Leave the pictures out while you restate every entry below word for word.

## GIVEN INFORMATION
┄┄┄┄┄┄

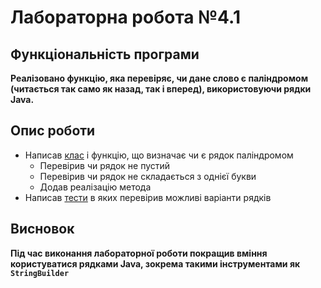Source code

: # Лабораторна робота №4.1

## Функціональність програми

**Реалізовано функцію, яка перевіряє, чи дане слово є паліндромом (читається так само як назад, так і вперед),
використовуючи рядки Java.**

## Опис роботи

- Написав [клас] і функцію, що визначає чи є рядок паліндромом
  - Перевірив чи рядок не пустий
  - Перевірив чи рядок не складається з однієї букви
  - Додав реалізацію метода
- Написав [тести] в яких перевірив можливі варіанти рядків

## Висновок

**Під час виконання лабораторної роботи покращив вміння користуватися рядками Java, зокрема такими інструментами як `StringBuilder`**

[тести]: ../test/java/PalindromeTest.java
[клас]: ./java/org/example/Palindrome.java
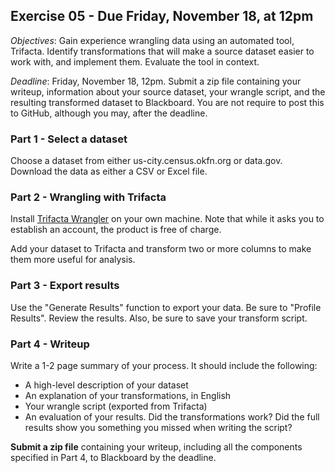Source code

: ## Exercise 05 - Due Friday, November 18, at 12pm

*Objectives*: Gain experience wrangling data using an automated tool,
Trifacta.  Identify transformations that will make a source dataset easier
to work with, and implement them.  Evaluate the tool in context.

*Deadline*: Friday, November 18, 12pm.  Submit a zip file containing your
writeup, information about your source dataset, your wrangle script, and
the resulting transformed dataset to Blackboard.  You are not require to
post this to GitHub, although you may, after the deadline.


### Part 1 - Select a dataset

Choose a dataset from either us-city.census.okfn.org or data.gov.  Download the data as either a CSV or Excel file.


### Part 2 - Wrangling with Trifacta

Install [Trifacta Wrangler](https://www.trifacta.com/products/wrangler/) on your own machine.  Note that while it asks you to establish an account, the product is free of charge.

Add your dataset to Trifacta and transform two or more columns to make them more useful for analysis.


### Part 3 - Export results

Use the "Generate Results" function to export your data.  Be sure to "Profile Results".  Review the results.  Also, be sure to save your transform script.


### Part 4 - Writeup

Write a 1-2 page summary of your process.  It should include the following:

 * A high-level description of your dataset
 * An explanation of your transformations, in English
 * Your wrangle script (exported from Trifacta)
 * An evaluation of your results.  Did the transformations work?  Did the full results show you something you missed when writing the script?

**Submit a zip file** containing your writeup, including all the components specified in Part 4, to Blackboard by the deadline.
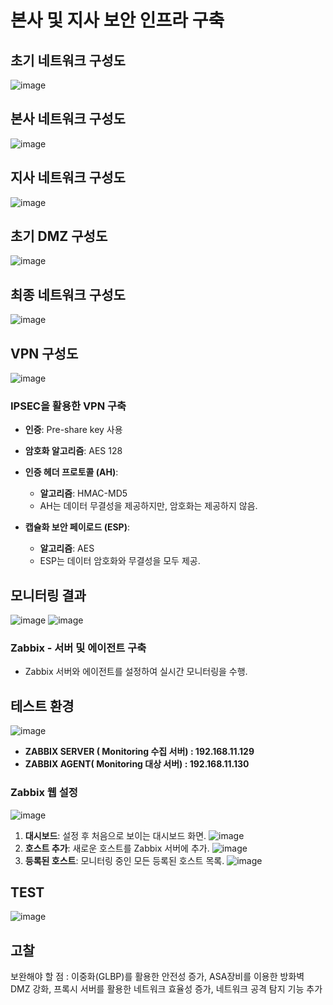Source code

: # 본사 및 지사 보안 인프라 구축

## 초기 네트워크 구성도
![image](https://github.com/user-attachments/assets/7d3b8118-b0e3-4c97-858a-57b4e97df17d)

## 본사 네트워크 구성도
![image](https://github.com/user-attachments/assets/c67f944c-ba75-448e-9b82-5b91e1c68d0b)


## 지사 네트워크 구성도
![image](https://github.com/user-attachments/assets/c2e56271-f665-4e6b-a485-77a19b4ec114)


## 초기 DMZ 구성도
![image](https://github.com/user-attachments/assets/57bcb36b-5e95-4b6a-9275-b348627569ec)


## 최종 네트워크 구성도
![image](https://github.com/user-attachments/assets/2324bbd2-da47-4f1b-828b-4cb766a23f9f)


## VPN 구성도
![image](https://github.com/user-attachments/assets/76acbb67-3748-49a4-9e03-502acecd97e4)


### IPSEC을 활용한 VPN 구축

- **인증**: Pre-share key 사용
- **암호화 알고리즘**: AES 128
- **인증 헤더 프로토콜 (AH)**:
  - **알고리즘**: HMAC-MD5
  - AH는 데이터 무결성을 제공하지만, 암호화는 제공하지 않음.

- **캡슐화 보안 페이로드 (ESP)**:
  - **알고리즘**: AES
  - ESP는 데이터 암호화와 무결성을 모두 제공.

## 모니터링 결과
![image](https://github.com/user-attachments/assets/5f200114-654e-424f-a05f-d4ec0bd7543d)
![image](https://github.com/user-attachments/assets/9f563328-54e4-4f85-948f-285b399657b4)


### Zabbix - 서버 및 에이전트 구축

- Zabbix 서버와 에이전트를 설정하여 실시간 모니터링을 수행.

## 테스트 환경
![image](https://github.com/user-attachments/assets/8f15f32d-5d22-4756-9894-ff410763c5d8)
- **ZABBIX SERVER ( Monitoring 수집 서버) : 192.168.11.129**
- **ZABBIX AGENT( Monitoring 대상 서버) : 192.168.11.130**



### Zabbix 웹 설정
![image](https://github.com/user-attachments/assets/3d5a4168-3f82-4f18-a74f-04ef3649c740)

1. **대시보드**: 설정 후 처음으로 보이는 대시보드 화면.
   ![image](https://github.com/user-attachments/assets/c8b9de13-40a8-4a32-9571-a41ee64e71ab)
3. **호스트 추가**: 새로운 호스트를 Zabbix 서버에 추가.
   ![image](https://github.com/user-attachments/assets/c08db2fc-0d1f-409b-84a0-69e6bfd71c09)
5. **등록된 호스트**: 모니터링 중인 모든 등록된 호스트 목록.
![image](https://github.com/user-attachments/assets/c67c77da-ea89-4679-a5fe-32a20f69c1a4)

## TEST
![image](https://github.com/user-attachments/assets/60f9b948-e8ae-4137-a4e8-bff7738215c7)

## 고찰

보완해야 할 점 : 이중화(GLBP)를 활용한 안전성 증가, ASA장비를 이용한 방화벽 DMZ 강화,
프록시 서버를 활용한 네트워크 효율성 증가, 네트워크 공격 탐지 기능 추가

┄┄┄┄┄┄

## TASK SOLUTION
Source code

: # Лабораторна робота №4.1

## Функціональність програми

**Реалізовано функцію, яка перевіряє, чи дане слово є паліндромом (читається так само як назад, так і вперед),
використовуючи рядки Java.**

## Опис роботи

- Написав [клас] і функцію, що визначає чи є рядок паліндромом
  - Перевірив чи рядок не пустий
  - Перевірив чи рядок не складається з однієї букви
  - Додав реалізацію метода
- Написав [тести] в яких перевірив можливі варіанти рядків

## Висновок

**Під час виконання лабораторної роботи покращив вміння користуватися рядками Java, зокрема такими інструментами як `StringBuilder`**

[тести]: ../test/java/PalindromeTest.java
[клас]: ./java/org/example/Palindrome.java
Source code

: ## Exercise 05 - Due Friday, November 18, at 12pm

*Objectives*: Gain experience wrangling data using an automated tool,
Trifacta.  Identify transformations that will make a source dataset easier
to work with, and implement them.  Evaluate the tool in context.

*Deadline*: Friday, November 18, 12pm.  Submit a zip file containing your
writeup, information about your source dataset, your wrangle script, and
the resulting transformed dataset to Blackboard.  You are not require to
post this to GitHub, although you may, after the deadline.


### Part 1 - Select a dataset

Choose a dataset from either us-city.census.okfn.org or data.gov.  Download the data as either a CSV or Excel file.


### Part 2 - Wrangling with Trifacta

Install [Trifacta Wrangler](https://www.trifacta.com/products/wrangler/) on your own machine.  Note that while it asks you to establish an account, the product is free of charge.

Add your dataset to Trifacta and transform two or more columns to make them more useful for analysis.


### Part 3 - Export results

Use the "Generate Results" function to export your data.  Be sure to "Profile Results".  Review the results.  Also, be sure to save your transform script.


### Part 4 - Writeup

Write a 1-2 page summary of your process.  It should include the following:

 * A high-level description of your dataset
 * An explanation of your transformations, in English
 * Your wrangle script (exported from Trifacta)
 * An evaluation of your results.  Did the transformations work?  Did the full results show you something you missed when writing the script?

**Submit a zip file** containing your writeup, including all the components specified in Part 4, to Blackboard by the deadline.
Source code

: # 본사 및 지사 보안 인프라 구축

## 초기 네트워크 구성도
![image](https://github.com/user-attachments/assets/7d3b8118-b0e3-4c97-858a-57b4e97df17d)

## 본사 네트워크 구성도
![image](https://github.com/user-attachments/assets/c67f944c-ba75-448e-9b82-5b91e1c68d0b)


## 지사 네트워크 구성도
![image](https://github.com/user-attachments/assets/c2e56271-f665-4e6b-a485-77a19b4ec114)


## 초기 DMZ 구성도
![image](https://github.com/user-attachments/assets/57bcb36b-5e95-4b6a-9275-b348627569ec)


## 최종 네트워크 구성도
![image](https://github.com/user-attachments/assets/2324bbd2-da47-4f1b-828b-4cb766a23f9f)


## VPN 구성도
![image](https://github.com/user-attachments/assets/76acbb67-3748-49a4-9e03-502acecd97e4)


### IPSEC을 활용한 VPN 구축

- **인증**: Pre-share key 사용
- **암호화 알고리즘**: AES 128
- **인증 헤더 프로토콜 (AH)**:
  - **알고리즘**: HMAC-MD5
  - AH는 데이터 무결성을 제공하지만, 암호화는 제공하지 않음.

- **캡슐화 보안 페이로드 (ESP)**:
  - **알고리즘**: AES
  - ESP는 데이터 암호화와 무결성을 모두 제공.

## 모니터링 결과
![image](https://github.com/user-attachments/assets/5f200114-654e-424f-a05f-d4ec0bd7543d)
![image](https://github.com/user-attachments/assets/9f563328-54e4-4f85-948f-285b399657b4)


### Zabbix - 서버 및 에이전트 구축

- Zabbix 서버와 에이전트를 설정하여 실시간 모니터링을 수행.

## 테스트 환경
![image](https://github.com/user-attachments/assets/8f15f32d-5d22-4756-9894-ff410763c5d8)
- **ZABBIX SERVER ( Monitoring 수집 서버) : 192.168.11.129**
- **ZABBIX AGENT( Monitoring 대상 서버) : 192.168.11.130**



### Zabbix 웹 설정
![image](https://github.com/user-attachments/assets/3d5a4168-3f82-4f18-a74f-04ef3649c740)

1. **대시보드**: 설정 후 처음으로 보이는 대시보드 화면.
   ![image](https://github.com/user-attachments/assets/c8b9de13-40a8-4a32-9571-a41ee64e71ab)
3. **호스트 추가**: 새로운 호스트를 Zabbix 서버에 추가.
   ![image](https://github.com/user-attachments/assets/c08db2fc-0d1f-409b-84a0-69e6bfd71c09)
5. **등록된 호스트**: 모니터링 중인 모든 등록된 호스트 목록.
![image](https://github.com/user-attachments/assets/c67c77da-ea89-4679-a5fe-32a20f69c1a4)

## TEST
![image](https://github.com/user-attachments/assets/60f9b948-e8ae-4137-a4e8-bff7738215c7)

## 고찰

보완해야 할 점 : 이중화(GLBP)를 활용한 안전성 증가, ASA장비를 이용한 방화벽 DMZ 강화,
프록시 서버를 활용한 네트워크 효율성 증가, 네트워크 공격 탐지 기능 추가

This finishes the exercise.